Given a 59,946-row OkCupid profile dump, the project answers a self-locating question: do I fit into any existing user group on this platform, and how big is that group? A short questionnaire projects the user into a learned feature space alongside the cleaned population. A toggle inverts the question from similarity to dissimilarity. Brushing connects the overview projection to attribute-wise sub-views.

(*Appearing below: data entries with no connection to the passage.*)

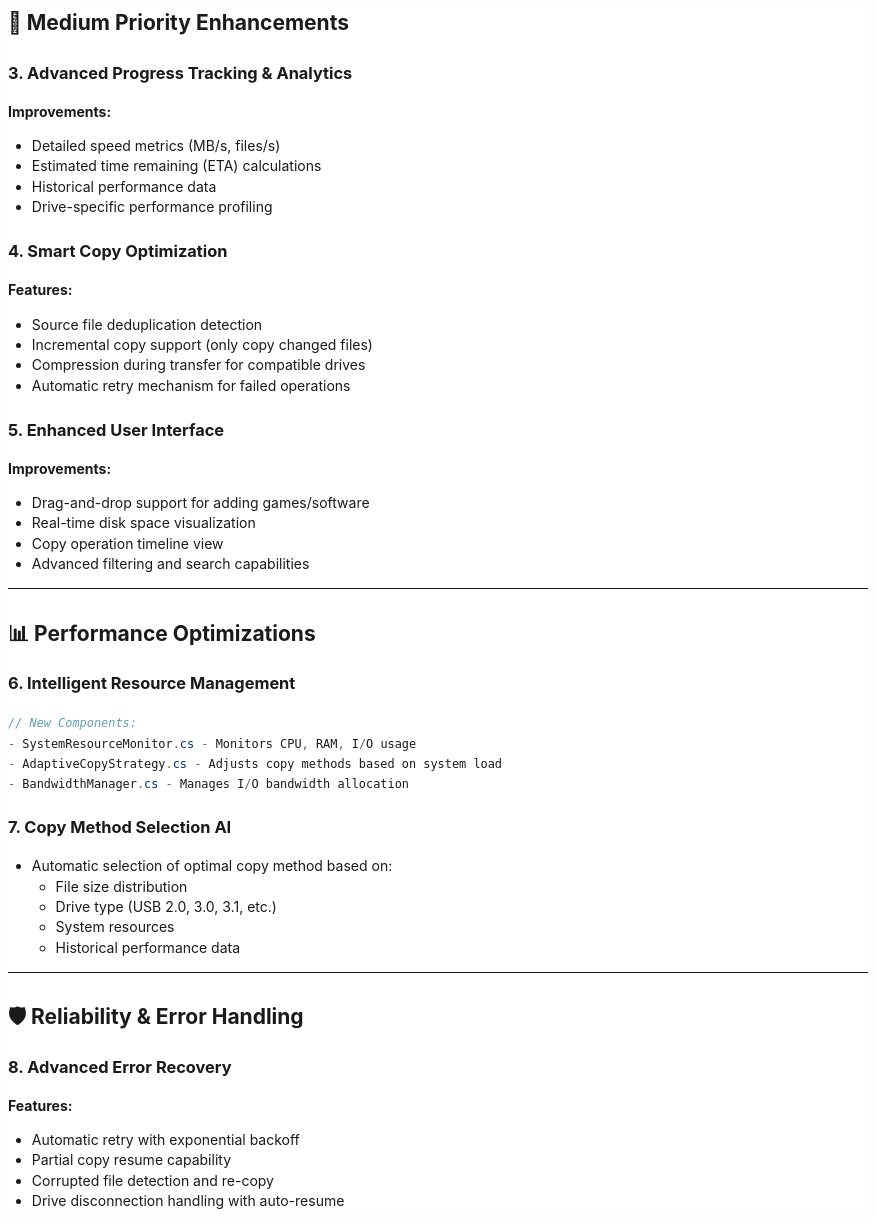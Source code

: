
## 🔧 Medium Priority Enhancements

### 3. **Advanced Progress Tracking & Analytics**
**Improvements:**
- Detailed speed metrics (MB/s, files/s)
- Estimated time remaining (ETA) calculations
- Historical performance data
- Drive-specific performance profiling

### 4. **Smart Copy Optimization**
**Features:**
- Source file deduplication detection
- Incremental copy support (only copy changed files)
- Compression during transfer for compatible drives
- Automatic retry mechanism for failed operations

### 5. **Enhanced User Interface**
**Improvements:**
- Drag-and-drop support for adding games/software
- Real-time disk space visualization
- Copy operation timeline view
- Advanced filtering and search capabilities

---

## 📊 Performance Optimizations

### 6. **Intelligent Resource Management**
```csharp
// New Components:
- SystemResourceMonitor.cs - Monitors CPU, RAM, I/O usage
- AdaptiveCopyStrategy.cs - Adjusts copy methods based on system load
- BandwidthManager.cs - Manages I/O bandwidth allocation
```

### 7. **Copy Method Selection AI**
- Automatic selection of optimal copy method based on:
  - File size distribution
  - Drive type (USB 2.0, 3.0, 3.1, etc.)
  - System resources
  - Historical performance data

---

## 🛡️ Reliability & Error Handling

### 8. **Advanced Error Recovery**
**Features:**
- Automatic retry with exponential backoff
- Partial copy resume capability
- Corrupted file detection and re-copy
- Drive disconnection handling with auto-resume
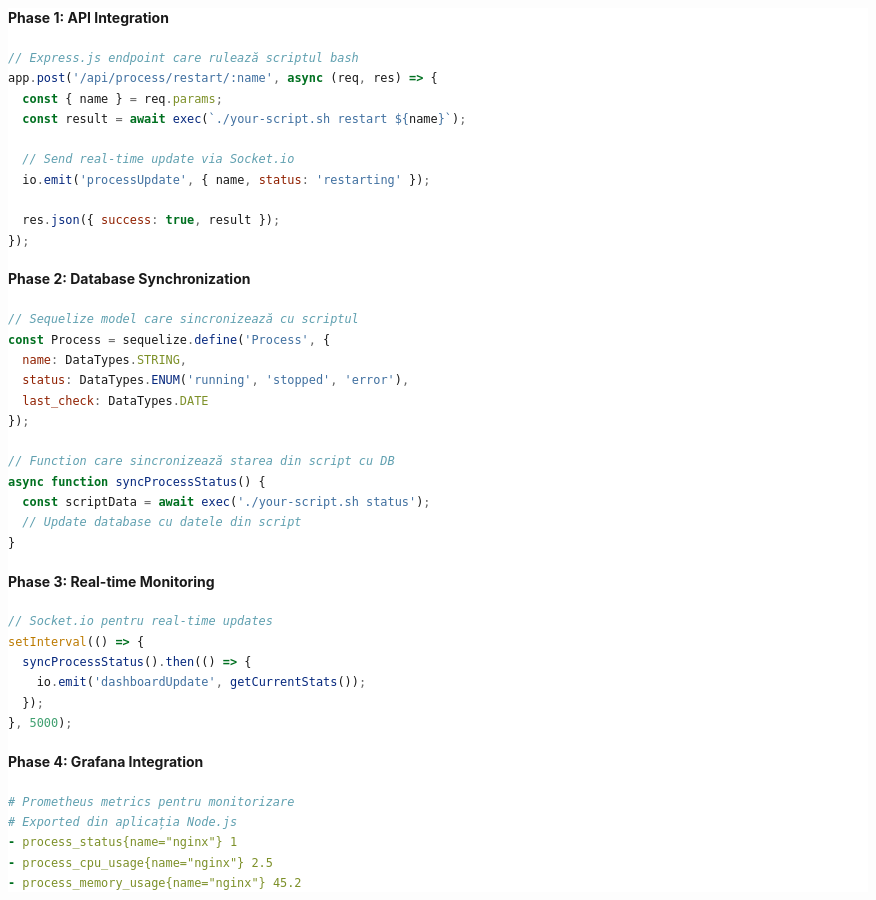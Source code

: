 #### **Phase 1: API Integration**
```javascript
// Express.js endpoint care rulează scriptul bash
app.post('/api/process/restart/:name', async (req, res) => {
  const { name } = req.params;
  const result = await exec(`./your-script.sh restart ${name}`);
  
  // Send real-time update via Socket.io
  io.emit('processUpdate', { name, status: 'restarting' });
  
  res.json({ success: true, result });
});
```

#### **Phase 2: Database Synchronization**
```javascript
// Sequelize model care sincronizează cu scriptul
const Process = sequelize.define('Process', {
  name: DataTypes.STRING,
  status: DataTypes.ENUM('running', 'stopped', 'error'),
  last_check: DataTypes.DATE
});

// Function care sincronizează starea din script cu DB
async function syncProcessStatus() {
  const scriptData = await exec('./your-script.sh status');
  // Update database cu datele din script
}
```

#### **Phase 3: Real-time Monitoring**
```javascript
// Socket.io pentru real-time updates
setInterval(() => {
  syncProcessStatus().then(() => {
    io.emit('dashboardUpdate', getCurrentStats());
  });
}, 5000);
```

#### **Phase 4: Grafana Integration**
```yaml
# Prometheus metrics pentru monitorizare
# Exported din aplicația Node.js
- process_status{name="nginx"} 1
- process_cpu_usage{name="nginx"} 2.5
- process_memory_usage{name="nginx"} 45.2
```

The goal is not matchmaking but legibility: treating the population as the primary object and the user as a point inside it. Built before LLMs were a practical tool for software development.

Data

The raw CSV had three structural problems that defined the preprocessing pipeline:

IssueExampleTreatment
Composite categorical stringsdiet = "strictly anything"Split into category + modifier, label-encoded
Multi-value cellsethnicity = "asian, white"One-hot encoded
Heavy missingnessoffspring 59.3%, diet 40.7%Drop rows after explicit column whitelist

Result: 842 items, 88 features, heavy reduction by design. The whitelist of columns is parameterised so feature count trades against item count.

System

The overview is a 2D PCA-style projection of the 88-dimensional feature space. Nodes are profiles; position encodes similarity to the user; colour runs saturated green (similar) to saturated red (dissimilar). The dissimilarity toggle re-runs KNN with inverted ranking and reuses the same visual language. The flow follows Shneiderman's overview first, zoom and filter, details on demand.

Position of a person inside the dataset

Learnings

  • ·Mock the model, ship the UI in parallel. Stubbing KNN output with JSON let the frontend mature independently of a backend that integrated late.
  • ·Cleaning is the project. The drop from 59,946 to 842 items is the design decision, not a data flaw.
  • ·Linked views beat dense views. The original UpSet + Venn plan was abandoned after midterm feedback on Venn readability. The scatter + linked sub-views pivot was the correct call.
  • ·Mixed-type KNN is a methodological soft spot. Euclidean distance over one-hot, label-encoded, and standardised columns assumes comparable contributions; it does not.

Future Work

  • ·Gower or per-column-weighted distance to fix the mixed-type KNN issue.
  • ·Cluster summaries alongside the overview; the user sees which points are close, not what defines the cluster.
  • ·Threshold controls for filter density.